Il cugino Fleming forse si è ispirato a lui per Bond, ma di sicuro lo avrebbe voluto come Dr. No nel primo film della serie: la cosa non andò in porto, ma la rivincita di Lee arriva proprio con L’Uomo Dalla Pistola D’Oro, peraltro l’ultimo romanzo scritto da Fleming prima di morire. Jack Palance rimbalza la parte e Christopher è proprio contento di poter finalmente lavorare su un set di serie A su un soggetto letteralmente in famiglia.
James Bond, alias Roger Moore, riceve una pallottola d’oro griffata 007. Viene da Francisco Scaramanga (Lee), un misterioso killer che uccide le sue vittime con proiettili d’oro e dotato di un terzo capezzolo. Ma chi gliel’ha spedito? E perché? Un cuoco umiliato, un marito cornuto, oppure c’è dell’altro…? Bond dovrà scoprirlo prima che Scaramanga trovi lui, anche se entrambi sono sulle tracce di un macguffin chiamato Solex, una potente riserva di energia da far invidia all’attacco solare di Daitarn III…

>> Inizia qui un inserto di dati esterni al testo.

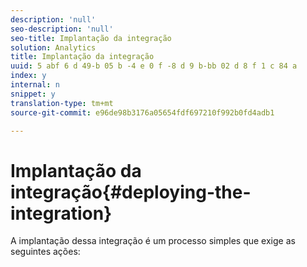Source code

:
 ```yaml
---
description: 'null'
seo-description: 'null'
seo-title: Implantação da integração
solution: Analytics
title: Implantação da integração
uuid: 5 abf 6 d 49-b 05 b -4 e 0 f -8 d 9 b-bb 02 d 8 f 1 c 84 a
index: y
internal: n
snippet: y
translation-type: tm+mt
source-git-commit: e96de98b3176a05654fdf697210f992b0fd4adb1

---
```



# Implantação da integração{#deploying-the-integration}

A implantação dessa integração é um processo simples que exige as seguintes ações:
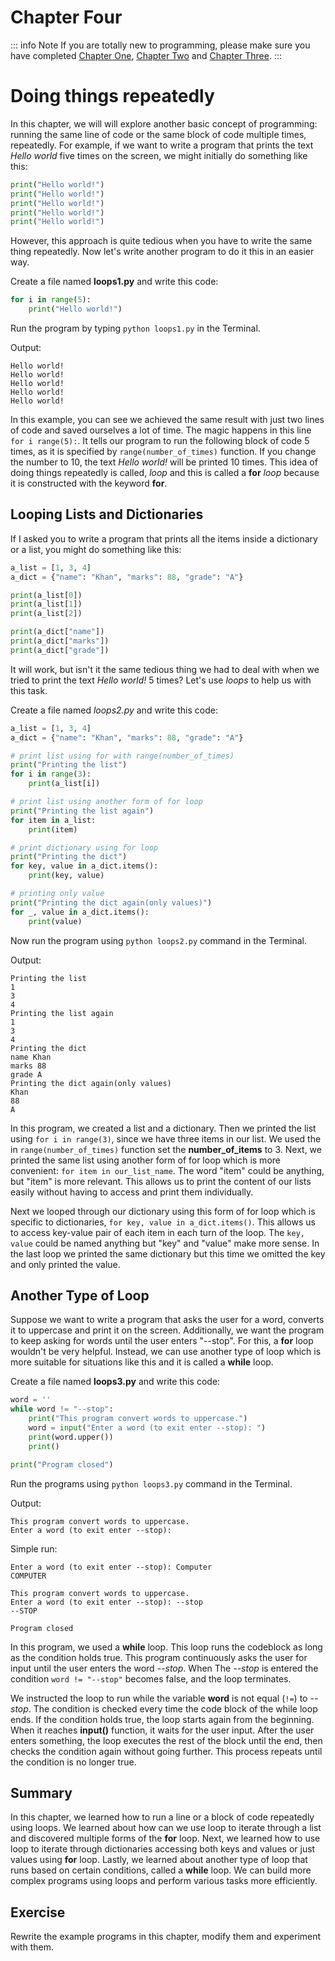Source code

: # Chapter Four
::: info Note
If you are totally new to programming, please make sure you have completed [Chapter One](/python-crash-course/), [Chapter Two](/python-crash-course/variables) and [Chapter Three](/python-crash-course/conditions).
:::
# Doing things repeatedly

In this chapter, we will will explore another basic concept of programming: running the same line of code or the same block of code multiple times, repeatedly. For example, if we want to write a program that prints the text _Hello world_ five times on the screen, we might initially do something like this:

```python
print("Hello world!")
print("Hello world!")
print("Hello world!")
print("Hello world!")
print("Hello world!")
```

However, this approach is quite tedious when you have to write the same thing repeatedly. Now let's write another program to do it this in an easier way.

Create a file named **loops1.py** and write this code:

```python
for i in range(5):
    print("Hello world!")
```

Run the program by typing `python loops1.py` in the Terminal.

Output:

```terminal
Hello world!
Hello world!
Hello world!
Hello world!
Hello world!
```

In this example, you can see we achieved the same result with just two lines of code and saved ourselves a lot of time. The magic happens in this line `for i range(5):`. It tells our program to run the following block of code 5 times, as it is specified by `range(number_of_times)` function. If you change the number to 10, the text _Hello world!_ will be printed 10 times. This idea of doing things repeatedly is called, _loop_ and this is called a **for** _loop_ because it is constructed with the keyword **for**.

## Looping Lists and Dictionaries

If I asked you to write a program that prints all the items inside a dictionary or a list, you might do something like this:

```python
a_list = [1, 3, 4]
a_dict = {"name": "Khan", "marks": 88, "grade": "A"}

print(a_list[0])
print(a_list[1])
print(a_list[2])

print(a_dict["name"])
print(a_dict["marks"])
print(a_dict["grade"])
```

It will work, but isn't it the same tedious thing we had to deal with when we tried to print the text _Hello world!_ 5 times? Let's use _loops_ to help us with this task.

Create a file named _loops2.py_ and write this code:

```python
a_list = [1, 3, 4]
a_dict = {"name": "Khan", "marks": 88, "grade": "A"}

# print list using for with range(number_of_times)
print("Printing the list")
for i in range(3):
    print(a_list[i])

# print list using another form of for loop
print("Printing the list again")
for item in a_list:
    print(item)

# print dictionary using for loop
print("Printing the dict")
for key, value in a_dict.items():
    print(key, value)

# printing only value
print("Printing the dict again(only values)")
for _, value in a_dict.items():
    print(value)
```

Now run the program using `python loops2.py` command in the Terminal.

Output:

```terminal
Printing the list
1
3
4
Printing the list again
1
3
4
Printing the dict
name Khan
marks 88
grade A
Printing the dict again(only values)
Khan
88
A
```

In this program, we created a list and a dictionary. Then we printed the list using `for i in range(3)`, since we have three items in our list. We used the in `range(number_of_times)` function set the **number_of_items** to 3. Next, we printed the same list using another form of for loop which is more convenient: `for item in our_list_name`. The word "item" could be anything, but "item" is more relevant. This allows us to print the content of our lists easily without having to access and print them individually.

Next we looped through our dictionary using this form of for loop which is specific to dictionaries, `for key, value in a_dict.items()`. This allows us to access key-value pair of each item in each turn of the loop. The `key, value` could be named anything but "key" and "value" make more sense. In the last loop we printed the same dictionary but this time we omitted the key and only printed the value.

## Another Type of Loop

Suppose we want to write a program that asks the user for a word, converts it to uppercase and print it on the screen. Additionally, we want the program to keep asking for words until the user enters "\-\-stop". For this, a **for** loop wouldn't be very helpful. Instead, we can use another type of loop which is more suitable for situations like this and it is called a **while** loop.

Create a file named **loops3.py** and write this code:

```python
word = ''
while word != "--stop":
    print("This program convert words to uppercase.")
    word = input("Enter a word (to exit enter --stop): ")
    print(word.upper())
    print()

print("Program closed")
```

Run the programs using `python loops3.py` command in the Terminal.

Output:

```terminal
This program convert words to uppercase.
Enter a word (to exit enter --stop):
```

Simple run:

```terminal
Enter a word (to exit enter --stop): Computer
COMPUTER

This program convert words to uppercase.
Enter a word (to exit enter --stop): --stop
--STOP

Program closed
```

In this program, we used a **while** loop. This loop runs the codeblock as long as the condition holds true. This program continuously asks the user for input until the user enters the word _--stop_. When The _--stop_ is entered the condition `word != "--stop"` becomes false, and the loop terminates. 

We instructed the loop to run while the variable **word** is not equal (`!=`) to *--stop*. The condition is checked every time the code block of the while loop ends. If the condition holds true, the loop starts again from the beginning. When it reaches **input()** function, it waits for the user input. After the user enters something, the loop executes the rest of the block until the end, then checks the condition again without going further. This process repeats until the condition is no longer true.


## Summary
In this chapter, we learned how to run a line or a block of code repeatedly using loops. We learned about how can we use loop to iterate through a list and discovered multiple forms of the **for** loop. Next, we learned how to use loop to iterate through dictionaries accessing both keys and values or just values using **for** loop. Lastly, we learned about another type of loop that runs based on certain conditions, called a **while** loop. We can build more complex programs using loops and perform various tasks more efficiently.

## Exercise
Rewrite the example programs in this chapter, modify them and experiment with them.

L’Uomo Dalla Pistola D’Oro è il secondo Bond con Roger Moore, e terzo nella mia classifica personale dei Bond col biondo Roger, proprio per la presenza di Christopher Lee, che impersona il perfetto dark side of Bond. Elegante – anche se il completo bianco lo fa sembrare uno spacciatore di coca di Miami Vice – raffinato, gourmet – trovate un altro villain che vi offra un pranzo a base di funghi e buon vino – donnaiolo, – e, con la pistola d’oro un gadget talmente giocattolone che smontato diventa un accendino ed una penna, è il cattivo più sofisticato dell’intera saga di 007. Persino il suo aiutante è pittoresco: il nano in bombetta Nik Nak, - Hervé Villechaise, quello di Fantasilandia, con cui tra l’altro il poliglotta Lee parlava in francese, mentre con le bond girls di turno – Britt Ekland e Maud Adams – riusciva a capire i loro discorsi in svedese. E noi ci chiediamo ancora se abbia fatto parte dei servizi segreti? Sceneggiatori, fatevi avanti, c’è una serie tv da creare, dai!

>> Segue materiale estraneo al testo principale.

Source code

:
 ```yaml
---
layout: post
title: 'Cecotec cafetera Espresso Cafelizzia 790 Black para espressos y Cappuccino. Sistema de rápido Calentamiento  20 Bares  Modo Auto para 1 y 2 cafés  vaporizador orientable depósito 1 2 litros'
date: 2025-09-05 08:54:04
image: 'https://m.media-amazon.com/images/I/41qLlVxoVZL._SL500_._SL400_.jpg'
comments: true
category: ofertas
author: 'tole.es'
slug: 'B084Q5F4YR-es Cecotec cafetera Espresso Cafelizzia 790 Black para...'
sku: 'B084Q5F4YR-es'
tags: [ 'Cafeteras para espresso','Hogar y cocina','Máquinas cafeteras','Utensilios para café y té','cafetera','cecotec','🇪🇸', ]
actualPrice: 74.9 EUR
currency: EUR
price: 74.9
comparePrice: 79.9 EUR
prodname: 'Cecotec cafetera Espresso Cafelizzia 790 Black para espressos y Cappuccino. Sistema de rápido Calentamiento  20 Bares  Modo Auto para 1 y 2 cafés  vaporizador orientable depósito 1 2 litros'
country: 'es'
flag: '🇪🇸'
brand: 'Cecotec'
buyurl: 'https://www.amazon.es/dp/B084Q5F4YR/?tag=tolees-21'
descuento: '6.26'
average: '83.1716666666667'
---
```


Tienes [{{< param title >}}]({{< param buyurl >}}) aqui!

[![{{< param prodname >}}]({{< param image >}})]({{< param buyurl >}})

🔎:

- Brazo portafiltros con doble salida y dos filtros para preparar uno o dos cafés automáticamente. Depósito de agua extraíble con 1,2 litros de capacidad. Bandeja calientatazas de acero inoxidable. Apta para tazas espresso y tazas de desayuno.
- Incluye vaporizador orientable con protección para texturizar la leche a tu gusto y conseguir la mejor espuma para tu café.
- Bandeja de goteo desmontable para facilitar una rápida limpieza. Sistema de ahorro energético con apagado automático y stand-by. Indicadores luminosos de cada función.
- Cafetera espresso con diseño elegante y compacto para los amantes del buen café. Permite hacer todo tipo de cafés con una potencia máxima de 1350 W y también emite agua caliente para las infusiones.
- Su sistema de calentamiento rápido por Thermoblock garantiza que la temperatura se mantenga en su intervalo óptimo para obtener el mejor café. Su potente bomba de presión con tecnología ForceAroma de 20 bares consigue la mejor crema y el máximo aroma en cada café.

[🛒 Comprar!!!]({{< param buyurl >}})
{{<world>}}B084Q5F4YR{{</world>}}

Il film in sé rimane ancora un po’ acerbo, però è condito dall’ironia di Moore, un ottimo villain dello zio Chris, locations orientali ed esotiche come Phuket, prima che diventasse una meta gettonata, alcuni riferimenti all’attualità dell’epoca come la crisi energetica e una divagazione a base di karatè come andava di moda in quegli anni.
Del romanzo originale rimane poco, in compenso troviamo la bella casa degli orrori di Scaramanga a metà tra palestra e luna park. Perché con Christopher Lee non si può mai sapere; l’unica certezza è che tutti i cattivi di Bond muoiono e non risorgono, come un certo personaggio...Infatti, mentre giravano il film venne scoperta una caverna piena di pipistrelli. Roger Moore si girò verso Christopher Lee e scherzando gli disse: “Mio signore, loro sono ai tuoi comandi”. Al che l’altro rispose con voce sepolcrale: “Not now, Stanislao”. Avrei voluto essere un membro della troupe per vedere questa scena. Secondo me, quella notte Moore è andato a letto con aglio e crocifisso.
Buona visione, e buon compleanno Christopher Lee. Niente candeline da spegnere, ma un buon Montecristo da fumare per l’eternità.